Breast Cancer

PV QA 4 - Poster Viewing Q&A 4

TU_9_3410 - What target volume should be considered when irradiating the regional nodes in breast cancer? Results of a network - meta-analysis

Tuesday, October 23
2:45 PM - 4:15 PM
Location: Innovation Hub, Exhibit Hall 3

What target volume should be considered when irradiating the regional nodes in breast cancer? Results of a network – meta-analysis
J. Haussmann1, E. Boelke1, K. Kammers2, B. Tamaskovics1, F. Djiepmo3, P. A. Gerber4, W. Budach1, and C. Matuschek1; 1Department of Radiation Oncoloy, Heinrich Heine University, Dusseldorf, Germany, 2Division of Biostatistics and Bioinformatics, Department of Oncology, Sidney Kimmel Comprehensive Cancer Center, Johns Hopkins University School of Medicine, Baltimore, MD, 3Heinrich Heine University, Dusseldorf, Germany, 4Department of Dermatology, Heinrich Heine University, Dusseldorf, Germany

Purpose/Objective(s): Radiation treatment to the regional nodes results in an improvement in survival in breast cancer according to a meta-analysis of randomized trials. However different volumes were targeted in these studies (breast or chestwall only (WBI/CWI), inclusion of the medial supraclavicular region and axillary apex (MS+WBI/CWI), additional inclusion of the internal mammary chain (IM+MS+WBI/CWI). The benefit of treating the medial supraclavicular region and axillary apex compared to tangential breast or chestwall irradiation remains unclear. Materials/Methods: A literature search was conducted identifying trials for adjuvant radiation volumes in nodal irradiation after breast surgery and axillary treatment.
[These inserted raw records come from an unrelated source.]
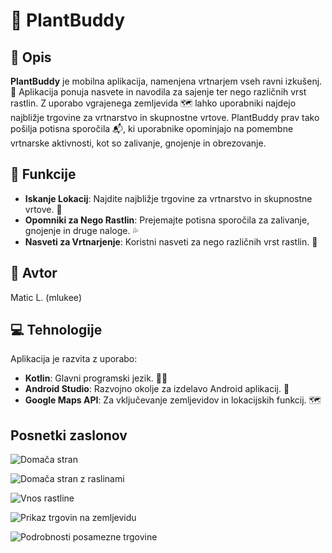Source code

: # 🌱 PlantBuddy

## 📖 Opis
**PlantBuddy** je mobilna aplikacija, namenjena vrtnarjem vseh ravni izkušenj. 🌼 Aplikacija ponuja nasvete in navodila za sajenje ter nego različnih vrst rastlin. Z uporabo vgrajenega zemljevida 🗺 lahko uporabniki najdejo najbližje trgovine za vrtnarstvo in skupnostne vrtove. PlantBuddy prav tako pošilja potisna sporočila 📬, ki uporabnike opominjajo na pomembne vrtnarske aktivnosti, kot so zalivanje, gnojenje in obrezovanje.

## 🌟 Funkcije
- **Iskanje Lokacij**: Najdite najbližje trgovine za vrtnarstvo in skupnostne vrtove. 📍
- **Opomniki za Nego Rastlin**: Prejemajte potisna sporočila za zalivanje, gnojenje in druge naloge. 💦
- **Nasveti za Vrtnarjenje**: Koristni nasveti za nego različnih vrst rastlin. 🌿

## 👤 Avtor
Matic L. (mlukee)

## 💻 Tehnologije
Aplikacija je razvita z uporabo:
- **Kotlin**: Glavni programski jezik. 👨‍💻
- **Android Studio**: Razvojno okolje za izdelavo Android aplikacij. 📱
- **Google Maps API**: Za vključevanje zemljevidov in lokacijskih funkcij. 🗺️

## Posnetki zaslonov

![Domača stran](https://github.com/mlukee/plantBuddyMobileApp/assets/31586745/47680aae-e164-4ab5-8e9c-a3486bf54d02)

![Domača stran z raslinami](https://github.com/mlukee/plantBuddyMobileApp/assets/31586745/99c94e9e-39d2-4cb7-bc70-9f85048d95b2)

![Vnos rastline](https://github.com/mlukee/plantBuddyMobileApp/assets/31586745/362ecdb2-799b-4645-9700-5215637320e3)

![Prikaz trgovin na zemljevidu](https://github.com/mlukee/plantBuddyMobileApp/assets/31586745/50c44b1a-5593-4a40-b383-f874c1e9c903)

![Podrobnosti posamezne trgovine](https://github.com/mlukee/plantBuddyMobileApp/assets/31586745/e13bc3b2-bc2c-4f1d-a5e2-50b896aeeff4)





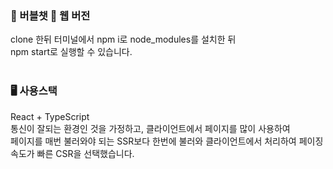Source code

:### 🫧 버블챗 🫧 웹 버전<br/>
clone 한뒤 터미널에서 npm i로 node_modules를 설치한 뒤 <br/>
npm start로 실행할 수 있습니다.
<br/><br/>
### 🖥️ 사용스택 <br/>
React + TypeScript
<br/>
통신이 잘되는 환경인 것을 가정하고, 클라이언트에서 페이지를 많이 사용하여<br/>
페이지를 매번 불러와야 되는 SSR보다 한번에 불러와 클라이언트에서 처리하여 페이징 속도가 빠른 CSR을 선택했습니다.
Events and effect sizes were extracted from the publications for the endpoints of overall survival (OS), breast cancer-specific survival (BCSS), disease-free survival (DFS), distant metastasis-free survival (DMFS) and loco-regional control (LRC). A network meta-analysis was performed using MetaXL V5.3 with the inverse variance heterogeneity model

Results: We found two randomized studies (n=5836) comparing comprehensive nodal irradiation to sole breast treatment as well as one randomized (n=1407) and one prospective cohort study (n=3377) analyzing the additional treatment of the internal mammary chain against sole local and supraclavicular and axillary apex radiation. Compared to WBI/CWI alone the treatment of IM+MS+WBI/CWI (HR=0,88; CI:0,78-0,99; p=0,036) results in improved OS unlike MS+WBI/CWI (HR=0,99; CI:0,86-1,14; p=0,89). These results are confirmed in BCSS: IM+MS+WBI/CWI (HR=0,82; CI:0,72-0,92; p=0,002) and MS+WBI/CWI (HR=0,96; CI:0,79-1,18; p=0,69). PFS is significantly improved with the treatment of MS+WBI/CWI (OR=0,83; CI:0,71-0,97; p=0,019). Both nodal treatment volumes improve LRC (MS+WBI/CWI OR=0,74; CI:0,62-0,87; p=0,004 and IM+MS+WBI/CWI OR=0,60; CI:0,43-0,86; p<0,001). Yet only the internal mammary nodes provide a benefit in DMFS (MS+WBI/CWI HR=0,97; CI:0,81-1,16; p=0,74 and IM+MS+WBI/CWI HR=0,84; CI:0,75-0,94; p=0,002).

Conclusion: Expanding the radiation field to the axillary apex and supraclavicular nodes after axillary node dissection reduced loco-regional recurrences without improvement in overall and cancer-specific survival. A prolongation in survival due to regional nodal irradiation is achieved when the internal mammary chain is included. One explantion could be the reduction of distant metastasis.

Author Disclosure: J. Haussmann: None. E. Boelke: None. K. Kammers: None. B. Tamaskovics: None.